Un día el centralismo salta del noticiero a tu DNI y ahora tu nuevo domicilio te convierte en un visitante de tu ciudad. Tejes la vida profesional con el cuidado de no romper, incluso a kilómetros, el único hilo que te sujeta al origen: la familia. La de sangre y la proclamada entre la gallada. La gallada —el grupo, la camaradería— es un término que habita en las estrofas de ‘La perla del Chira’, el tondero insignia de Piura, y ya no en el vocabulario de sus habitantes. Sin embargo, es un arcaísmo que resucita con un play cada vez que el foráneo en Lima diagnostica un bombardeo sentimental.

Conquistas glorias que quepan en la maleta tamaño turista, la cual has reservado para cuando llegue la hora de hacer cumplir ese derecho constitucional de todo trabajador subordinado: las vacaciones. Una vez comprado el pasaje, sientes que la única frontera entre una localidad y otra es un calendario. Ya casi, ya casi.

Llegas —es decir, retornas— y tu mejor amigo estrena paternidad, hay sucursales de Mass y Tambo en tu barrio, la obra de modernización, con un avance al 80%, te impide sentarte en la plaza de Armas, el precio del helado de El Chalán es más alto y una estatua de la Virgen del Perpetuo Socorro que antes estaba en un atrio hoy es parte del jardín contiguo a la iglesia de tu infancia. Los cambios te hacen sentir más visitante, más necesitado por identificar una raíz debajo de un polvo violento, una de las constancias en la Ciudad del Eterno Calor.

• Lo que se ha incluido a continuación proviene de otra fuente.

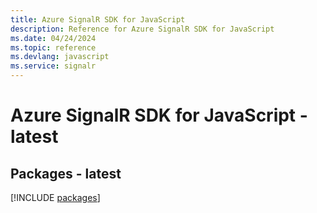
 ```yaml
---
title: Azure SignalR SDK for JavaScript
description: Reference for Azure SignalR SDK for JavaScript
ms.date: 04/24/2024
ms.topic: reference
ms.devlang: javascript
ms.service: signalr
---
```

# Azure SignalR SDK for JavaScript - latest
## Packages - latest
[!INCLUDE [packages](signalr-index.md)]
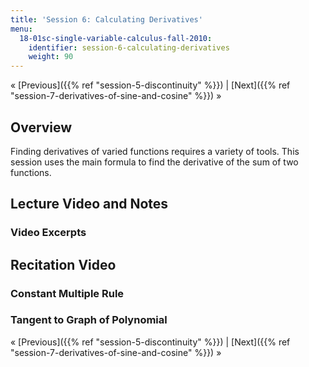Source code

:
 ```yaml
---
title: 'Session 6: Calculating Derivatives'
menu:
  18-01sc-single-variable-calculus-fall-2010:
    identifier: session-6-calculating-derivatives
    weight: 90
---
```

« [Previous]({{% ref "session-5-discontinuity" %}}) | [Next]({{% ref "session-7-derivatives-of-sine-and-cosine" %}}) »

Overview
--------

Finding derivatives of varied functions requires a variety of tools. This session uses the main formula to find the derivative of the sum of two functions.

Lecture Video and Notes
-----------------------

### Video Excerpts

Recitation Video
----------------

### Constant Multiple Rule

### Tangent to Graph of Polynomial

« [Previous]({{% ref "session-5-discontinuity" %}}) | [Next]({{% ref "session-7-derivatives-of-sine-and-cosine" %}}) »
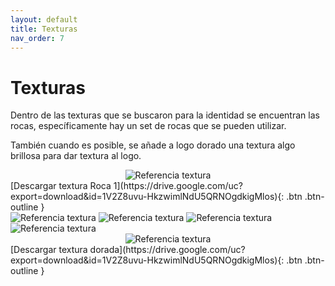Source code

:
 ```yaml
---
layout: default
title: Texturas
nav_order: 7
---
```


# Texturas

Dentro de las texturas que se buscaron para la identidad se encuentran las rocas, específicamente hay un set de rocas que se pueden utilizar. 

También cuando es posible, se añade a logo dorado una textura algo brillosa para dar textura al logo.



<div style="display:flex;flex-direction:column;justify-content:center;align-items:center">
<img src="../../assets/images/texture-1.png" alt="Referencia textura"/>
[Descargar textura Roca 1](https://drive.google.com/uc?export=download&id=1V2Z8uvu-HkzwimlNdU5QRNOgdkigMlos){: .btn .btn-outline }
</div>
<img src="../../assets/images/texture-5.png" alt="Referencia textura"/>
<img src="../../assets/images/texture-2.png" alt="Referencia textura"/>
<img src="../../assets/images/texture-3.png" alt="Referencia textura"/>
<img src="../../assets/images/texture-4.png" alt="Referencia textura"/>
<br>
<div style="display:flex;flex-direction:column;justify-content:center;align-items:center">
<img src="../../assets/images/texture-6.png" alt="Referencia textura"/>
[Descargar textura dorada](https://drive.google.com/uc?export=download&id=1V2Z8uvu-HkzwimlNdU5QRNOgdkigMlos){: .btn .btn-outline }
</div>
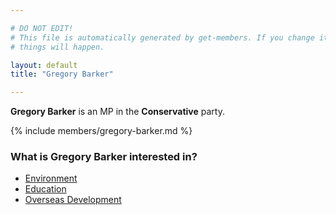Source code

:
 ```yaml
---

# DO NOT EDIT!
# This file is automatically generated by get-members. If you change it, bad
# things will happen.

layout: default
title: "Gregory Barker"

---
```


**Gregory Barker** is an MP in the **Conservative** party.

{% include members/gregory-barker.md %}

### What is Gregory Barker interested in?


* [Environment](/interests/environment.html)
* [Education](/interests/education.html)
* [Overseas Development](/interests/overseas-development.html)
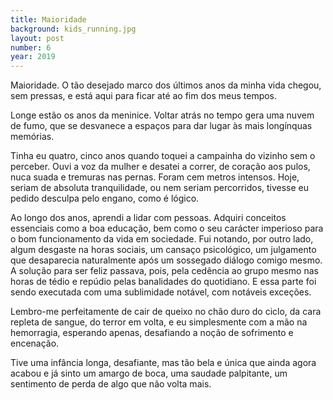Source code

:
 ```yaml
---
title: Maioridade
background: kids_running.jpg
layout: post
number: 6
year: 2019
---
```


Maioridade. O tão desejado marco dos últimos anos da minha vida chegou, sem pressas, e está aqui para ficar até ao fim dos meus tempos.

Longe estão os anos da meninice. Voltar atrás no tempo gera uma nuvem de fumo, que se desvanece a espaços para dar lugar às mais longínquas memórias.

Tinha eu quatro, cinco anos quando toquei a campainha do vizinho sem o perceber. Ouvi a voz da mulher e desatei a correr, de coração aos pulos, nuca suada e tremuras nas pernas. Foram cem metros intensos. Hoje, seriam de absoluta tranquilidade, ou nem seriam percorridos, tivesse eu pedido desculpa pelo engano, como é lógico.

Ao longo dos anos, aprendi a lidar com pessoas. Adquiri conceitos essenciais como a boa educação, bem como o seu carácter imperioso para o bom funcionamento da vida em sociedade. Fui notando, por outro lado, algum desgaste na horas sociais, um cansaço psicológico, um julgamento que desaparecia naturalmente após um sossegado diálogo comigo mesmo. A solução para ser feliz passava, pois, pela cedência ao grupo mesmo nas horas de tédio e repúdio pelas banalidades do quotidiano. E essa parte foi sendo executada com uma sublimidade notável, com notáveis exceções.

Lembro-me perfeitamente de cair de queixo no chão duro do ciclo, da cara repleta de sangue, do terror em volta, e eu simplesmente com a mão na hemorragia, esperando apenas, desafiando a noção de sofrimento e encenação.

Tive uma infância longa, desafiante, mas tão bela e única que ainda agora acabou e já sinto um amargo de boca, uma saudade palpitante, um sentimento de perda de algo que não volta mais.
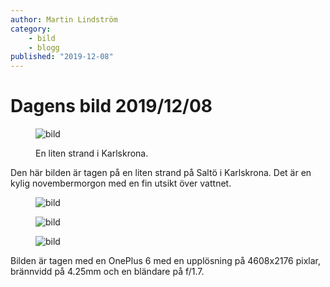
 ```yaml
---
author: Martin Lindström
category:
    - bild
    - blogg
published: "2019-12-08"
---
```

Dagens bild 2019/12/08
==================================

<figure class="figure">
    <img src="image/bloggbild3.jpg?&w=1200&sharpen&q=70" alt="bild">
    <figcaption>
        <p>En liten strand i Karlskrona.</p>
    </figcaption>
</figure>

<!--more-->

Den här bilden är tagen på en liten strand på Saltö i Karlskrona. Det är en kylig novembermorgon med en fin utsikt över vattnet.

<figure class="figure">
    <img src="image/bloggbild3.jpg?w=700&h=500&crop=1100,500,700,center&sharpen&q=70&f=contrast,-30" alt="bild">
</figure>

<figure class="figure">
<img src="image/bloggbild3.jpg?w=600&h=500&crop=1100,500,center,center&sharpen&q=70&f=contrast,20" alt="bild">
</figure>

<figure class="figure center">
    <img src="image/bloggbild3.jpg?w=200&crop=600,600,1300,center&sharpen&q=70&f=contrast,30" alt="bild">
</figure>

Bilden är tagen med en OnePlus 6 med en upplösning på 4608x2176 pixlar, brännvidd på 4.25mm och en bländare på f/1.7.
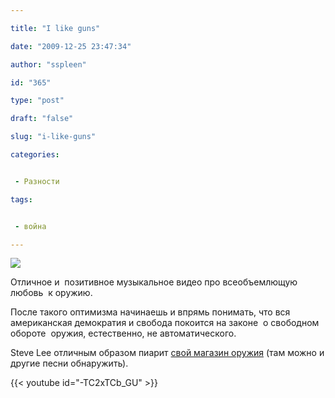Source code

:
 ```yaml
---

title: "I like guns"

date: "2009-12-25 23:47:34"

author: "sspleen"

id: "365"

type: "post"

draft: "false"

slug: "i-like-guns"

categories:


 - Разности

tags:


 - война

---
```

[![](/uploads/2012/05/steve-lee-i-like-guns-album.gif)](/2009/12/i-like-guns/steve-lee-i-like-guns-album/)  
  
Отличное и  позитивное музыкальное видео про всеобъемлющую любовь  к оружию.  
  
После такого оптимизма начинаешь и впрямь понимать, что вся американская демократия и свобода покоится на законе  о свободном обороте  оружия, естественно, не автоматического.  
  
Steve Lee отличным образом пиарит [свой магазин оружия](http://ilikeguns.com.au/) (там можно и другие песни обнаружить).  
  
{{< youtube id="-TC2xTCb_GU" >}}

Abrazas, brindas, agradeces. Entre platillo y platillo —entre ceviche y tollito—, deseas que el sol brille así, enérgico, sobre tu distante pedazo de cielo alquilado. Usas tazas y platos que midieron tu valentía en etapas de ira: la adolescencia y la universitaria, cuando no te inquietabas, como ahora, por los zancudos. ¡Plas, plas! Palma contra brazo, palma contra pierna. Te rascas. Haces silencio. Al final, hablas en segunda persona porque la primera se quedó en un sitio que ya no te pertenece.